Heart Under is the second studio album by Irish rock band Just Mustard, released on 27 May 2022 through Partisan Records.

Following on from the release of debut album Wednesday in 2018, Heart Under marked a departure from that album's shoegaze sound, with many critics describing the album as noise rock.

Background and release
On 19 November 2021, Just Mustard released the single "I Am You", which was reported to be part of the band's upcoming second album. On 23 February 2022, the band announced their second album, titled Heart Under, set to be released on 27 May, along with the release of single "Still". "Mirrors" and "Seed" were also released as singles prior to the release of the album. The album was recorded at Attica Studios in County Donegal and was self-produced, with the band stating that "they wanted Heart Under to feel like the experience of driving through a tunnel with the windows down".

Critical reception

Heart Under received critical acclaim from music critics upon its release. On review aggregator website Metacritic, Heart Under received a score of 89 out of 100 from eleven critic reviews, indicating "universal acclaim", whilst on Album of the Year, it has an average score of 85 out of 100 from 17 critic ratings.

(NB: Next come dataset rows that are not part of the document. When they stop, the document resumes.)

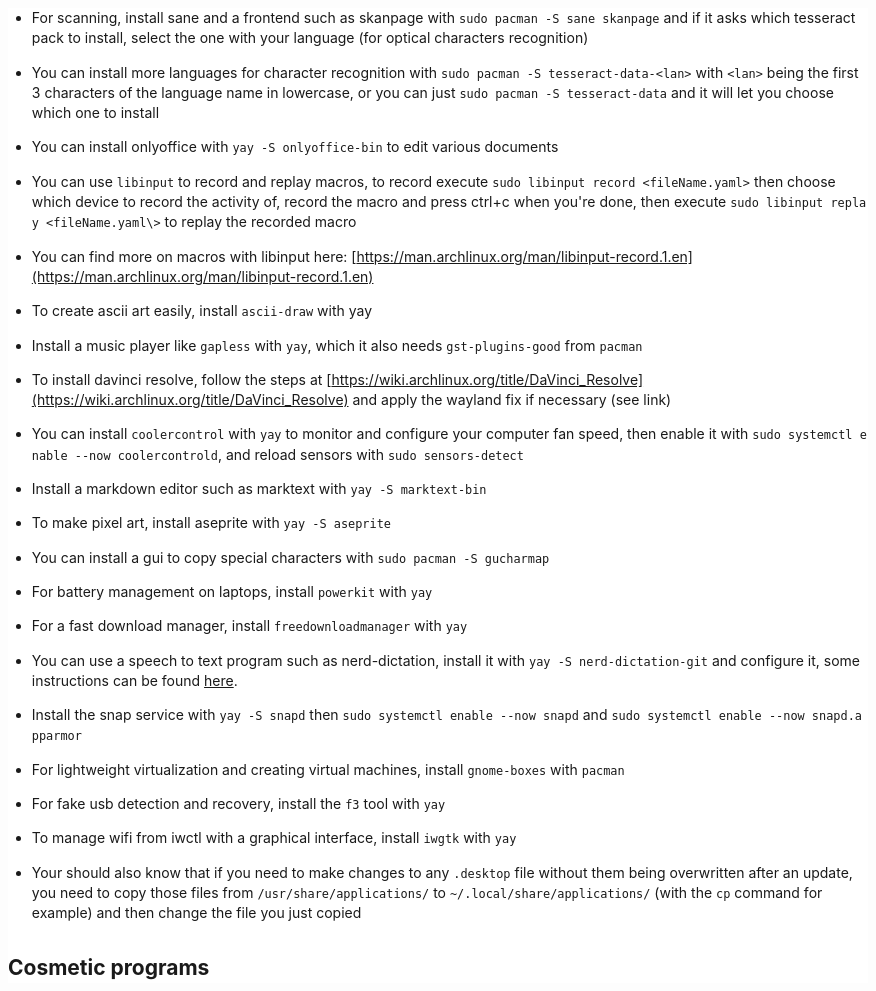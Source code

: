 - For scanning, install sane and a frontend such as skanpage with `sudo pacman -S sane skanpage` and if it asks which tesseract pack to install, select the one with your language (for optical characters recognition)

- You can install more languages for character recognition with `sudo pacman -S tesseract-data-<lan>` with `<lan>` being the first 3 characters of the language name in lowercase, or you can just `sudo pacman -S tesseract-data` and it will let you choose which one to install

- You can install onlyoffice with `yay -S onlyoffice-bin` to edit various documents

- You can use `libinput` to record and replay macros, to record execute `sudo libinput record <fileName.yaml>` then choose which device to record the activity of, record the macro and press ctrl+c when you're done, then execute `sudo libinput replay <fileName.yaml\>` to replay the recorded macro

- You can find more on macros with libinput here: [https://man.archlinux.org/man/libinput-record.1.en](https://man.archlinux.org/man/libinput-record.1.en)

- To create ascii art easily, install `ascii-draw` with yay

- Install a music player like `gapless` with `yay`, which it also needs `gst-plugins-good` from `pacman`

- To install davinci resolve, follow the steps at [https://wiki.archlinux.org/title/DaVinci_Resolve](https://wiki.archlinux.org/title/DaVinci_Resolve) and apply the wayland fix if necessary (see link)

- You can install `coolercontrol` with `yay` to monitor and configure your computer fan speed, then enable it with `sudo systemctl enable --now coolercontrold`, and reload sensors with `sudo sensors-detect`

- Install a markdown editor such as marktext with `yay -S marktext-bin`

- To make pixel art, install aseprite with `yay -S aseprite`

- You can install a gui to copy special characters with `sudo pacman -S gucharmap`

- For battery management on laptops, install `powerkit` with `yay`

- For a fast download manager, install `freedownloadmanager` with `yay`

- You can use a speech to text program such as nerd-dictation, install it with `yay -S nerd-dictation-git` and configure it, some instructions can be found [here](https://github.com/ideasman42/nerd-dictation).

- Install the snap service with `yay -S snapd` then `sudo systemctl enable --now snapd` and `sudo systemctl enable --now snapd.apparmor`

- For lightweight virtualization and creating virtual machines, install `gnome-boxes` with `pacman`

- For fake usb detection and recovery, install the `f3` tool with `yay`

- To manage wifi from iwctl with a graphical interface, install `iwgtk` with `yay`

- Your should also know that if you need to make changes to any `.desktop` file without them being overwritten after an update, you need to copy those files from `/usr/share/applications/` to `~/.local/share/applications/` (with the `cp` command for example) and then change the file you just copied

## Cosmetic programs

Reviewing for the NME, Will Richards described Heart Under as "thrillingly untraditional noise rock" with the band having "left behind the shoegaze tag that has followed them around since the release of their debut" and described the band as a "a truly unique gem". Poppie Platt of The Daily Telegraph, also found Heart Under to be a departure from the group's shoegaze sound, describing it as "moody and dark, with industrial guitars and no typical choruses", in a five-star review. Max Freedman of Paste labelled the album as "a tornado of distorted dissonance", and claimed that it "places them among the vanguard of the British Isles’ ever-crowded post-punk scene".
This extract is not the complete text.